Après l'instigation d'un comité de pilotage sur la fibre optique au mois de décembre dernier (dont l'objectif est d'aboutir un consensus sur le mode de déploiement de la fibre en France), trois décrets visant à faciliter le déploiement des réseaux de fibre optique viennent d'être publiés:
- le "droit au très haut débit", pour que chaque occupant puisse avoir accès à la ressource (fibre) arrivant dans l'immeuble
- l'encadrement des relations entre opérateurs et propriétaires, et instauration du principe de prise en charge du coût des travaux par les opérateurs
- le pré-câblage des immeubles neufs de plus de 25 logements (le seuil de 25 logements peut paraître élevé, compte tenu des autres travaux de raccordement nécessaires, et du contexte actuel sur le marché de l'immobilier neuf).
Parmi les prochaines étapes, nous retiendrons la publication du Tableau de bord ARCEP (fin Mars), et la mise en place d'un cadre réglementaire défini sur la fibre avant l'été (selon les souhaits du gouvernement).
Mais si l'on évoque souvent le déploiement de la fibre dans les immeubles des grandes agglomérations (dans le meilleur des cas, environ 30% à horizon 10 ans), on traite beaucoup plus rarement la question de l' augmentation des débits en zones péri-urbaines et rurales.
Or, ce point est essentiel pour éviter que la fracture numérique ne s'accroisse davantage.
L'objectif sera également de répondre à une demande potentiellement en hausse du marché, si l'on tient compte de l'évolution démographique actuelle. En effet, l'INSEE publiait le 13 Janvier dernier ses dernières statistiques en matière de démographie, et soulignait un retour à la croissance dans les espaces ruraux (certes, cela méritera confirmation suite au retournement immobilier en cours).
Le Plan Numérique 2012 prévoit de garantir à tous les français un accès de 512k minimum à partir de 2012, pour moins de 35 Euros / mois. Mais cela n'est pas suffisant.

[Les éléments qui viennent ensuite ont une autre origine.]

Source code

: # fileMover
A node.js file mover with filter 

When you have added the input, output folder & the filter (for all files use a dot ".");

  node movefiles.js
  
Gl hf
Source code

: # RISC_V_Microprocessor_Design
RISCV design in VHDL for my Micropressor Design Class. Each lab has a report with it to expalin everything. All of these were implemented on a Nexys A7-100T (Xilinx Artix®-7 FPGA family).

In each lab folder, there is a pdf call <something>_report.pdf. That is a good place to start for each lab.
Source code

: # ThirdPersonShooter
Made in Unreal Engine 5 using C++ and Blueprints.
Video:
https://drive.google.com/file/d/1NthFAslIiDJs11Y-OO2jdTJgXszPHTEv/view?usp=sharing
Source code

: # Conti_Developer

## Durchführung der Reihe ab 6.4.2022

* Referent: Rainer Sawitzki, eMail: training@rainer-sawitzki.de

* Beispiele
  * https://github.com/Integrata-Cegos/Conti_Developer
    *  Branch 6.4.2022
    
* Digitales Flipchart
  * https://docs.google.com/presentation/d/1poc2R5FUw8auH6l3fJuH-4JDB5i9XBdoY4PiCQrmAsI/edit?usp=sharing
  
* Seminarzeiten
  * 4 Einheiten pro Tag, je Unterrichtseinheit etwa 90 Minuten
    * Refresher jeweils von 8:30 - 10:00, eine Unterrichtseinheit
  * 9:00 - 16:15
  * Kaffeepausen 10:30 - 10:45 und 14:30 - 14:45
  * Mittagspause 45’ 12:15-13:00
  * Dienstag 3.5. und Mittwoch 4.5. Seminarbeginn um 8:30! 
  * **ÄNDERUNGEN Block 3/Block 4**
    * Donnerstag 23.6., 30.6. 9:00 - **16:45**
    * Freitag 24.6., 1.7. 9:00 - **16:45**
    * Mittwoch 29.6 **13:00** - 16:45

Le gouvernement et les collectivités ont un rôle à jouer dès aujourd'hui, afin d'apporter la fibre et le dégroupage jusque dans les sous-répartiteurs ( Fiber-To-The-Curb), permettant ainsi de déployer la technologie VDSL. Certes, cela ne sera pas possible partout, pour des raisons de rentabilité. Mais commençons au moins par adresser les zones les plus rentables (mieux vaut 50% de la population avec un débit de 10Mbit/s et plus, que 30 à 40% seulement), en attendant que l'offre de services et contenus évolue et confirme davantage encore le besoin de débits accrus.
L'Allemagne avance sur cette piste, avec un partenariat entre Deutsche Telekom et Vodafone. Mais outre-Rhin, la typologie est plus favorable en ce sens que la distance moyenne entre sous-répartiteurs et points de terminaison de réseau (domiciles) est bien moindre qu'en France. La proportion de la population "adressable" avec la technologie VDSL y est donc supérieure.
Dans l'Oise, j'ai récemment constaté que l'on n'a pas su profiter des travaux de genie civil liés à l'installations d'éoliennes pour raccorder par fibre un central téléphonique et un sous-répartiteur distants de 5,5 km (alors même que le parc éolien est raccordé au réseau télécoms pour son pilotage à distance). Pourquoi ?
Le Plan Numérique mérite clairement une convergence accrue avec les projets liés à l'environnement et l'aménagement du territoire.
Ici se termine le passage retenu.